There was a medieval village here which during the 18th century became subsumed into greater London as fashionable people sought land to the west of the city. The area – in particular Harley Street – became known as a location of choice for doctors to site their consulting rooms and is still known for its medical establishments.

Among the significant sites is the St Marylebone Parish Church (pictured right) which, consecrated in 1817, was where poets Robert Browning and Elizabeth Barrett were married in 1846 following their elopement, the John Nash-designed All Souls Church in Langham Place, the Langham Hotel which opened in 1865 and boasted Oscar Wilde and Mark Twain among guests, 221B Baker Street, fictional home of Sherlock Holmes and now the site of the Sherlock Holmes Museum, and the famous wax museum, Madame Tussauds.

Marylebone is also home to the world famous Wallace Collection, bequeathed to the government in 1897, the concert hall Wigmore Hall, the Royal Academy of Music and the Royal Institute of Architects, and the art-deco headquarters of the BBC, Broadcasting House. Marylebone High Street remains a shopping mecca offering a diverse range of independent boutiques and specialty shops while in the south, Marylebone includes one of London’s most famous shopping strips on Oxford Street.

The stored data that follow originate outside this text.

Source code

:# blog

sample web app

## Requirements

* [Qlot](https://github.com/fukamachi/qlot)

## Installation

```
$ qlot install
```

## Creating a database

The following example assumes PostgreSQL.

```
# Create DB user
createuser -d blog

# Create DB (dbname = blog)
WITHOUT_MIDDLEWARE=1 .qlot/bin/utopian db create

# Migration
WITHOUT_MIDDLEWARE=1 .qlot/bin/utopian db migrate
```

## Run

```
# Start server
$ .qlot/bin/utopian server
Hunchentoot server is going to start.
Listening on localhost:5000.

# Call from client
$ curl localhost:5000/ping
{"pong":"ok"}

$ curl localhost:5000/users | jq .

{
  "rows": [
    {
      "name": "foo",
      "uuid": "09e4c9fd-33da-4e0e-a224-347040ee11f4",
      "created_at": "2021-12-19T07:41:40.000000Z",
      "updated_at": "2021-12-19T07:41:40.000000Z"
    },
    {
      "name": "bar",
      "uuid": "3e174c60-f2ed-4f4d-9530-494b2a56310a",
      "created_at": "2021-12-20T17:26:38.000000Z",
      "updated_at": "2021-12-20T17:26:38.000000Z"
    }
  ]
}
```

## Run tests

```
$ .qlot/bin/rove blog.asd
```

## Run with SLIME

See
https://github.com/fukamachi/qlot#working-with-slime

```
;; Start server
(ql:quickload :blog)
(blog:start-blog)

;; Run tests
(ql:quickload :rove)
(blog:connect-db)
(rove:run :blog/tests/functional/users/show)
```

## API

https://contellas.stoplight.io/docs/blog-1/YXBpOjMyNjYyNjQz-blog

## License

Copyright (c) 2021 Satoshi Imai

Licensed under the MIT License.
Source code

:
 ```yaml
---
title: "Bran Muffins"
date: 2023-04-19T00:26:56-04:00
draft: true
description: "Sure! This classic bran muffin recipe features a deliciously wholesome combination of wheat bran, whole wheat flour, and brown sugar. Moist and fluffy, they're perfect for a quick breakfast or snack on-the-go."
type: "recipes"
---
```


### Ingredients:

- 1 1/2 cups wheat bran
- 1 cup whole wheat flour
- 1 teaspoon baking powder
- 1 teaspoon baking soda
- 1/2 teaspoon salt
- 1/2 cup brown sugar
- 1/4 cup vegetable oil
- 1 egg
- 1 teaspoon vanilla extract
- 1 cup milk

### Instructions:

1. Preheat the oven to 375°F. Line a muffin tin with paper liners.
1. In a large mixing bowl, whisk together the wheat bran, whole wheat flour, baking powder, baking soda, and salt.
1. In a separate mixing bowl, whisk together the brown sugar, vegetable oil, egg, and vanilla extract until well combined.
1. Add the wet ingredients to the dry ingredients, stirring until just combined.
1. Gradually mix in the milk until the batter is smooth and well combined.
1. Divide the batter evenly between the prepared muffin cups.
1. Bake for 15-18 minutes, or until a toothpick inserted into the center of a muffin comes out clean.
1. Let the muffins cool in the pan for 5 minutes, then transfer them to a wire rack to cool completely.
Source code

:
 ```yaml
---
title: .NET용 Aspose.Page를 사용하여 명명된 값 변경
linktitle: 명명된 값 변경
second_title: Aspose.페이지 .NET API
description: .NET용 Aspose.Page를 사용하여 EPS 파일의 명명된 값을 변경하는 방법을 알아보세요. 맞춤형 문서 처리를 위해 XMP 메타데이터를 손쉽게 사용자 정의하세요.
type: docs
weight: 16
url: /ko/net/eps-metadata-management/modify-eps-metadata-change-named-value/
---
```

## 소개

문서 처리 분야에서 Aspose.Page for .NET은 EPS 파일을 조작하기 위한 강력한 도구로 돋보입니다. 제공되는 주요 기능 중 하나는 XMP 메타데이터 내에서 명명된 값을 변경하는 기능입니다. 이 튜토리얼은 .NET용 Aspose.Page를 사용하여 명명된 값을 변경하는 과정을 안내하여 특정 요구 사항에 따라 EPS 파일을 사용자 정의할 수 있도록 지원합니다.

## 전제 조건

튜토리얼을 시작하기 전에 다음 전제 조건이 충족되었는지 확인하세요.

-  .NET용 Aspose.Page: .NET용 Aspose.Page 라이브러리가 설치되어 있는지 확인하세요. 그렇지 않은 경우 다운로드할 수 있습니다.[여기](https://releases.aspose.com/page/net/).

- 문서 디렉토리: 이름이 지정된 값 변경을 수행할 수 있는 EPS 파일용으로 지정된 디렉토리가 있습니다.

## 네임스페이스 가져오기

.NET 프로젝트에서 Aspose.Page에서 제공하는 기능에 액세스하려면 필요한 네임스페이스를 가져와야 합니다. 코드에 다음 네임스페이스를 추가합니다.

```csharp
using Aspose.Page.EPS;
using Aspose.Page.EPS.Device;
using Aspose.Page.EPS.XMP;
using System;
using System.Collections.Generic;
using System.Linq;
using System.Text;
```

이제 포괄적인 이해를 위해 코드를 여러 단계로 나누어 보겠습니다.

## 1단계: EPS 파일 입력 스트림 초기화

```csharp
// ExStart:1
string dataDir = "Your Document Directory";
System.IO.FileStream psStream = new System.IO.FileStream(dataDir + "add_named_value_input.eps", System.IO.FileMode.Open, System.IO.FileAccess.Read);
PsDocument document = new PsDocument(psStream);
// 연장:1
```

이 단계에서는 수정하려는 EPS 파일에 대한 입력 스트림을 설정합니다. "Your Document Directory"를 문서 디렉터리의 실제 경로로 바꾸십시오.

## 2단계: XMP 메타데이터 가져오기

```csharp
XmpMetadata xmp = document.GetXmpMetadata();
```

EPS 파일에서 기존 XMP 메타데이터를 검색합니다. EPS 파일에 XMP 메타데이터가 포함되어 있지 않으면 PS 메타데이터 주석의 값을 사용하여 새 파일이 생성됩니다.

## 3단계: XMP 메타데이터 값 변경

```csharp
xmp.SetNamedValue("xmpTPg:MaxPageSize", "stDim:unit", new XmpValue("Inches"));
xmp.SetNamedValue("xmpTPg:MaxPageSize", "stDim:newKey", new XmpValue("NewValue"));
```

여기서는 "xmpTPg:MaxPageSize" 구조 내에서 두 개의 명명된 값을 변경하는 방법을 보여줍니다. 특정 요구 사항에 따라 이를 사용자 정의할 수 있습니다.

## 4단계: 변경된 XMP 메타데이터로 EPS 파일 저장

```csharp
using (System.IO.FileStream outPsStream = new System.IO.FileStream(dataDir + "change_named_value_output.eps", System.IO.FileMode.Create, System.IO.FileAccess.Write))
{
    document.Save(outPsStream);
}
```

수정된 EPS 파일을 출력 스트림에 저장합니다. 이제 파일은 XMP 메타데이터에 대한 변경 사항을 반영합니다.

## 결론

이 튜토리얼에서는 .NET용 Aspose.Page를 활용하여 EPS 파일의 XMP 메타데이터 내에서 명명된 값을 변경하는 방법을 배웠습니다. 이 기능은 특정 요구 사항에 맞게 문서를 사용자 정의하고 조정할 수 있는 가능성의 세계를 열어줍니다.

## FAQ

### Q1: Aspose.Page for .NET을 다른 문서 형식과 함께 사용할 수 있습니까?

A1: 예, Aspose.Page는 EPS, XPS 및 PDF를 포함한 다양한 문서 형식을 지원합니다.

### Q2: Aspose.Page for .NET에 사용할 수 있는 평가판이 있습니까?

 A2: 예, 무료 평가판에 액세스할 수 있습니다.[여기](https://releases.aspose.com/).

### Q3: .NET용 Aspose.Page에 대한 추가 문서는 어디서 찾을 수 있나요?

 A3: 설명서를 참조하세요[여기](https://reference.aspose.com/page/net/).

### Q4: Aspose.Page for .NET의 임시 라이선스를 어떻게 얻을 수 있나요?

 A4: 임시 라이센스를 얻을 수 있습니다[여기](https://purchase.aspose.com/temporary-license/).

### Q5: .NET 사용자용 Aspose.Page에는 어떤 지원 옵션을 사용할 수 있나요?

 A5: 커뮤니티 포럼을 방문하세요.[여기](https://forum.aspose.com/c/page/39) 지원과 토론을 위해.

Other famous people connected with the area include four time Prime Minister William Gladstone who lived at 73 Harley Street from 1876 to 1882, writer Charles Dickens who lived at 18 Bentinck Street while working as a court reporter in the 1830s, author Edward Gibbon, who lived at 7 Bentinck Street while writing his landmark text The Decline and Fall of the Roman Empire from the 1770s, and Sir Arthur Conan Doyle, creator of Sherlock Holmes, who worked in Upper Wimpole Street in the 1890s.